**Assignment**
In the listing below, tally each line that contains "JoinExample". Reply with the total only.

**Supplied material**
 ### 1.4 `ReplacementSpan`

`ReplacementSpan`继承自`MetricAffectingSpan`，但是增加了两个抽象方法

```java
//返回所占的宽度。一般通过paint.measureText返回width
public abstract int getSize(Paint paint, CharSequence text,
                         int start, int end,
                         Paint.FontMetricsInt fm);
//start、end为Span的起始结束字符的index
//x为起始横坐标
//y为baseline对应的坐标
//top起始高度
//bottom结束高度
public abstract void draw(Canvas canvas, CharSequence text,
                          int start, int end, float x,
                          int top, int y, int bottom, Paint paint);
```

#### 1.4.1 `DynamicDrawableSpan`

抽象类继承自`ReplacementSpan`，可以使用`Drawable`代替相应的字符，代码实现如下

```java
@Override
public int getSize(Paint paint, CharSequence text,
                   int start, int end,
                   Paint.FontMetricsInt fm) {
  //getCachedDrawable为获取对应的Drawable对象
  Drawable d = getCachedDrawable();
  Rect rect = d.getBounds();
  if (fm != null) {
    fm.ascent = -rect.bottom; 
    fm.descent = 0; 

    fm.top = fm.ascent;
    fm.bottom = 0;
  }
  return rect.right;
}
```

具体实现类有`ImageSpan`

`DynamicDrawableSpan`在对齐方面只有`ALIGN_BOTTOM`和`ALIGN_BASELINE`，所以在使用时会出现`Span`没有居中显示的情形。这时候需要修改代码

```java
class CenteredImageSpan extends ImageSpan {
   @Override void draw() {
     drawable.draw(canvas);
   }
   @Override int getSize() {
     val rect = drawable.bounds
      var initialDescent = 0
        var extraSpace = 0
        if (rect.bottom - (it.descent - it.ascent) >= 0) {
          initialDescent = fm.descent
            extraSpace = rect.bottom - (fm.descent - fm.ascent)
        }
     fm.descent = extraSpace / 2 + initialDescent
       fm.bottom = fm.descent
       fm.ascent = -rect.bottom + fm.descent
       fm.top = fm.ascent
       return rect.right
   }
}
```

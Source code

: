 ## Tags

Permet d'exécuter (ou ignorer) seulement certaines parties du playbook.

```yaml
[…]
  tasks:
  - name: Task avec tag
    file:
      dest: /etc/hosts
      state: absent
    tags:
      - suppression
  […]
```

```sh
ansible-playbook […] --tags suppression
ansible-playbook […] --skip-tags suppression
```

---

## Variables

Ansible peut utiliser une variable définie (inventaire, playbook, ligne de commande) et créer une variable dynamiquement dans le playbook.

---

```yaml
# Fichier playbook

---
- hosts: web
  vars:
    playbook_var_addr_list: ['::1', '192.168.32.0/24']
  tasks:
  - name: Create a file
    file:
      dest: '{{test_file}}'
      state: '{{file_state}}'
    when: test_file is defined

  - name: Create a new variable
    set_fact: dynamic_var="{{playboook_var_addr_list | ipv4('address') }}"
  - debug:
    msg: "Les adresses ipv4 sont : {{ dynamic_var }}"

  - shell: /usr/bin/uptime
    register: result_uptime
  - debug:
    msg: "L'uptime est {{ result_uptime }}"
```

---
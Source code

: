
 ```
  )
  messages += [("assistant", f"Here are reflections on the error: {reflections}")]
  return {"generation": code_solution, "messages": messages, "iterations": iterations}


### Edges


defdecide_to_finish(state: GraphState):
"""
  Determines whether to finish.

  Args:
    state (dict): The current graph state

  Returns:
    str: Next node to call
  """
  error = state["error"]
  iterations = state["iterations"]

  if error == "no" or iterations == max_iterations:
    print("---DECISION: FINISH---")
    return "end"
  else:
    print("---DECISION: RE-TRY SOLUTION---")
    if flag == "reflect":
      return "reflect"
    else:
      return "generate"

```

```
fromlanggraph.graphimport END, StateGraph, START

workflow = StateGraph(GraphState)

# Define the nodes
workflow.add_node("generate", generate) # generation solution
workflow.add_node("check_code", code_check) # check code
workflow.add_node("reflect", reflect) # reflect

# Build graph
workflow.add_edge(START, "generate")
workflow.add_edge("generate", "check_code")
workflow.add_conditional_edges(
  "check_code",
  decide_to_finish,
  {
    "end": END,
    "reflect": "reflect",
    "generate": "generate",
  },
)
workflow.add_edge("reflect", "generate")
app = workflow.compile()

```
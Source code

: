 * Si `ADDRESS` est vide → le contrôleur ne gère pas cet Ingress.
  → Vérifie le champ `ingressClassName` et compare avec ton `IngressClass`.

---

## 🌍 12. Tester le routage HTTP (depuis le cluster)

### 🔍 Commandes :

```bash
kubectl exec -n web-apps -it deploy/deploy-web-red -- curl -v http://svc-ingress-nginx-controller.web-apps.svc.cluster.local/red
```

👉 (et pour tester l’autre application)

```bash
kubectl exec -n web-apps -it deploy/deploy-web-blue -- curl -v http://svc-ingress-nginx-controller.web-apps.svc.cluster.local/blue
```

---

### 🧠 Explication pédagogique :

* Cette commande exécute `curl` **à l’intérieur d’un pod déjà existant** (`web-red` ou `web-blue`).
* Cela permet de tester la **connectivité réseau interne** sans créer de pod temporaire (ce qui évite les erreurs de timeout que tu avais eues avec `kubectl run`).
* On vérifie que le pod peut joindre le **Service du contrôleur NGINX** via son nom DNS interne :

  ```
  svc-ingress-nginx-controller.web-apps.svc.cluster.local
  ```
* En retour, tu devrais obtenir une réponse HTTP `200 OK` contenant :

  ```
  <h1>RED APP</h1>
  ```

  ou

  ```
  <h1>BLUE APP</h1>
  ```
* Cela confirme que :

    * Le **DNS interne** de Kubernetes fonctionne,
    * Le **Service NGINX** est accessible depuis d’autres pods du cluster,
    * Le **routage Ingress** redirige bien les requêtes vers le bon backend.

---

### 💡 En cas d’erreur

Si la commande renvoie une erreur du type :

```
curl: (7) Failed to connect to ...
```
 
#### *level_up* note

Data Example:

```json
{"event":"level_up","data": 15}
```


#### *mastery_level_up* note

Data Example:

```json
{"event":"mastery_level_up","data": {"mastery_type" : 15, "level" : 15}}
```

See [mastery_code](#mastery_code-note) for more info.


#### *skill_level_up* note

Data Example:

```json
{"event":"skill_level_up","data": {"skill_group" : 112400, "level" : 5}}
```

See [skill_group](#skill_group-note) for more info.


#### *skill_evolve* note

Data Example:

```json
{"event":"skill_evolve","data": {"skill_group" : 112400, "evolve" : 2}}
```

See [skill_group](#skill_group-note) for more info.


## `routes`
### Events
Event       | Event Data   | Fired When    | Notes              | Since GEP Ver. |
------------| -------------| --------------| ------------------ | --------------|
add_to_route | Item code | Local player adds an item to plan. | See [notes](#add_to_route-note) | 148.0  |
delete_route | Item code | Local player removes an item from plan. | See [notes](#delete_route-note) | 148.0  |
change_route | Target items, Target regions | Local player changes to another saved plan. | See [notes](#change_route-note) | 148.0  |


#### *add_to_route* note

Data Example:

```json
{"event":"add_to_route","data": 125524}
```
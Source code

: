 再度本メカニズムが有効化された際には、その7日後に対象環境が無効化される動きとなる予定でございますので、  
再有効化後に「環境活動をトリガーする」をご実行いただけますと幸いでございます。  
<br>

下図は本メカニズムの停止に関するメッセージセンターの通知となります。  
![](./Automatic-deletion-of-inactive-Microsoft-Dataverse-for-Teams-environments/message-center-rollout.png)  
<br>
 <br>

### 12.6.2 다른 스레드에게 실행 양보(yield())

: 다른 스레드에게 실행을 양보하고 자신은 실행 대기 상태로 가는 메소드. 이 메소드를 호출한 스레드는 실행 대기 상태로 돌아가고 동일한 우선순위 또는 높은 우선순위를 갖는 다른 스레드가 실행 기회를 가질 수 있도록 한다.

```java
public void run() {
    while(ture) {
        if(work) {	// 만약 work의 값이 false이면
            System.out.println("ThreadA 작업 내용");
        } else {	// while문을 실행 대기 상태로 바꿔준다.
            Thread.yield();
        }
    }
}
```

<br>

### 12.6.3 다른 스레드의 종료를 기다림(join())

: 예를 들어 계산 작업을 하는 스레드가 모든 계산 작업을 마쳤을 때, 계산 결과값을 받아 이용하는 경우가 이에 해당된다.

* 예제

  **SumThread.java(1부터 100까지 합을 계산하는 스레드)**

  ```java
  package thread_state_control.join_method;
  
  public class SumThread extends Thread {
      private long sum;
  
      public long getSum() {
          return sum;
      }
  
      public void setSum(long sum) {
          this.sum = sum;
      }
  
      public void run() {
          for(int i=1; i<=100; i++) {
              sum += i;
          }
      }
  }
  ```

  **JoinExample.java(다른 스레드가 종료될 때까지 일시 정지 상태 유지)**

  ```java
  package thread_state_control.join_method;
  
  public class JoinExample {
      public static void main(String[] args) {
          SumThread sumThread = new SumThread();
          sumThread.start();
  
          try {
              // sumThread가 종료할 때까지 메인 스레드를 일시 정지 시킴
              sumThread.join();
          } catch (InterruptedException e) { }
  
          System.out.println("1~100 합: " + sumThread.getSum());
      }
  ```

**Finished task**
2